- PROVIDED ENTRIES:
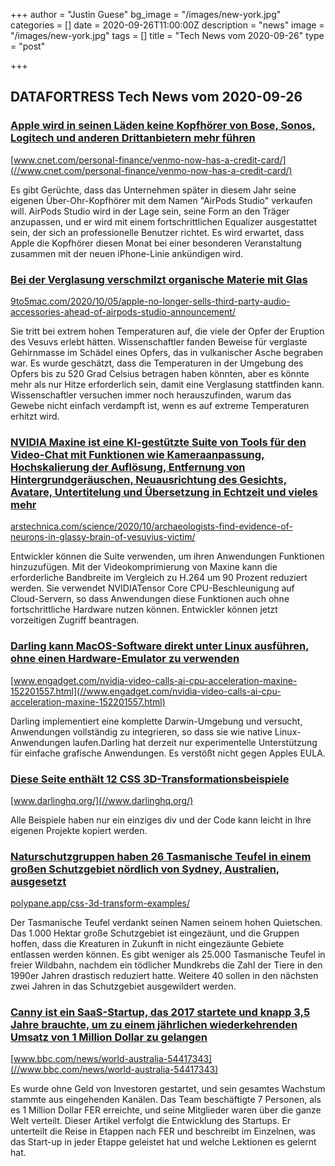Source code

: +++
author = "Justin Guese"
bg_image = "/images/new-york.jpg"
categories = []
date = 2020-09-26T11:00:00Z
description = "news"
image = "/images/new-york.jpg"
tags = []
title = "Tech News vom 2020-09-26"
type = "post"

+++

        
## DATAFORTRESS Tech News vom 2020-09-26


### [Apple wird in seinen Läden keine Kopfhörer von Bose, Sonos, Logitech und anderen Drittanbietern mehr führen](//www.cnet.com/personal-finance/venmo-now-has-a-credit-card/)


[www.cnet.com/personal-finance/venmo-now-has-a-credit-card/](//www.cnet.com/personal-finance/venmo-now-has-a-credit-card/)


Es gibt Gerüchte, dass das Unternehmen später in diesem Jahr seine eigenen Über-Ohr-Kopfhörer mit dem Namen "AirPods Studio" verkaufen will. AirPods Studio wird in der Lage sein, seine Form an den Träger anzupassen, und er wird mit einem fortschrittlichen Equalizer ausgestattet sein, der sich an professionelle Benutzer richtet. Es wird erwartet, dass Apple die Kopfhörer diesen Monat bei einer besonderen Veranstaltung zusammen mit der neuen iPhone-Linie ankündigen wird.


### [Bei der Verglasung verschmilzt organische Materie mit Glas](//9to5mac.com/2020/10/05/apple-no-longer-sells-third-party-audio-accessories-ahead-of-airpods-studio-announcement/)


[9to5mac.com/2020/10/05/apple-no-longer-sells-third-party-audio-accessories-ahead-of-airpods-studio-announcement/](//9to5mac.com/2020/10/05/apple-no-longer-sells-third-party-audio-accessories-ahead-of-airpods-studio-announcement/)


Sie tritt bei extrem hohen Temperaturen auf, die viele der Opfer der Eruption des Vesuvs erlebt hätten. Wissenschaftler fanden Beweise für verglaste Gehirnmasse im Schädel eines Opfers, das in vulkanischer Asche begraben war. Es wurde geschätzt, dass die Temperaturen in der Umgebung des Opfers bis zu 520 Grad Celsius betragen haben könnten, aber es könnte mehr als nur Hitze erforderlich sein, damit eine Verglasung stattfinden kann. Wissenschaftler versuchen immer noch herauszufinden, warum das Gewebe nicht einfach verdampft ist, wenn es auf extreme Temperaturen erhitzt wird.


### [NVIDIA Maxine ist eine KI-gestützte Suite von Tools für den Video-Chat mit Funktionen wie Kameraanpassung, Hochskalierung der Auflösung, Entfernung von Hintergrundgeräuschen, Neuausrichtung des Gesichts, Avatare, Untertitelung und Übersetzung in Echtzeit und vieles mehr](//arstechnica.com/science/2020/10/archaeologists-find-evidence-of-neurons-in-glassy-brain-of-vesuvius-victim/)


[arstechnica.com/science/2020/10/archaeologists-find-evidence-of-neurons-in-glassy-brain-of-vesuvius-victim/](//arstechnica.com/science/2020/10/archaeologists-find-evidence-of-neurons-in-glassy-brain-of-vesuvius-victim/)


Entwickler können die Suite verwenden, um ihren Anwendungen Funktionen hinzuzufügen. Mit der Videokomprimierung von Maxine kann die erforderliche Bandbreite im Vergleich zu H.264 um 90 Prozent reduziert werden. Sie verwendet NVIDIATensor Core CPU-Beschleunigung auf Cloud-Servern, so dass Anwendungen diese Funktionen auch ohne fortschrittliche Hardware nutzen können. Entwickler können jetzt vorzeitigen Zugriff beantragen.


### [Darling kann MacOS-Software direkt unter Linux ausführen, ohne einen Hardware-Emulator zu verwenden](//www.engadget.com/nvidia-video-calls-ai-cpu-acceleration-maxine-152201557.html)


[www.engadget.com/nvidia-video-calls-ai-cpu-acceleration-maxine-152201557.html](//www.engadget.com/nvidia-video-calls-ai-cpu-acceleration-maxine-152201557.html)


Darling implementiert eine komplette Darwin-Umgebung und versucht, Anwendungen vollständig zu integrieren, so dass sie wie native Linux-Anwendungen laufen.Darling hat derzeit nur experimentelle Unterstützung für einfache grafische Anwendungen. Es verstößt nicht gegen Apples EULA.


### [Diese Seite enthält 12 CSS 3D-Transformationsbeispiele](//www.darlinghq.org/)


[www.darlinghq.org/](//www.darlinghq.org/)


Alle Beispiele haben nur ein einziges div und der Code kann leicht in Ihre eigenen Projekte kopiert werden.


### [Naturschutzgruppen haben 26 Tasmanische Teufel in einem großen Schutzgebiet nördlich von Sydney, Australien, ausgesetzt](//polypane.app/css-3d-transform-examples/)


[polypane.app/css-3d-transform-examples/](//polypane.app/css-3d-transform-examples/)


Der Tasmanische Teufel verdankt seinen Namen seinem hohen Quietschen. Das 1.000 Hektar große Schutzgebiet ist eingezäunt, und die Gruppen hoffen, dass die Kreaturen in Zukunft in nicht eingezäunte Gebiete entlassen werden können. Es gibt weniger als 25.000 Tasmanische Teufel in freier Wildbahn, nachdem ein tödlicher Mundkrebs die Zahl der Tiere in den 1990er Jahren drastisch reduziert hatte. Weitere 40 sollen in den nächsten zwei Jahren in das Schutzgebiet ausgewildert werden.


### [Canny ist ein SaaS-Startup, das 2017 startete und knapp 3,5 Jahre brauchte, um zu einem jährlichen wiederkehrenden Umsatz von 1 Million Dollar zu gelangen](//www.bbc.com/news/world-australia-54417343)


[www.bbc.com/news/world-australia-54417343](//www.bbc.com/news/world-australia-54417343)


Es wurde ohne Geld von Investoren gestartet, und sein gesamtes Wachstum stammte aus eingehenden Kanälen. Das Team beschäftigte 7 Personen, als es 1 Million Dollar FER erreichte, und seine Mitglieder waren über die ganze Welt verteilt. Dieser Artikel verfolgt die Entwicklung des Startups. Er unterteilt die Reise in Etappen nach FER und beschreibt im Einzelnen, was das Start-up in jeder Etappe geleistet hat und welche Lektionen es gelernt hat.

- BRIEF:
In the data above, which lines have "credit"? Report each of them.

- WRITTEN RESPONSE:
### [Apple wird in seinen Läden keine Kopfhörer von Bose, Sonos, Logitech und anderen Drittanbietern mehr führen](//www.cnet.com/personal-finance/venmo-now-has-a-credit-card/)
[www.cnet.com/personal-finance/venmo-now-has-a-credit-card/](//www.cnet.com/personal-finance/venmo-now-has-a-credit-card/)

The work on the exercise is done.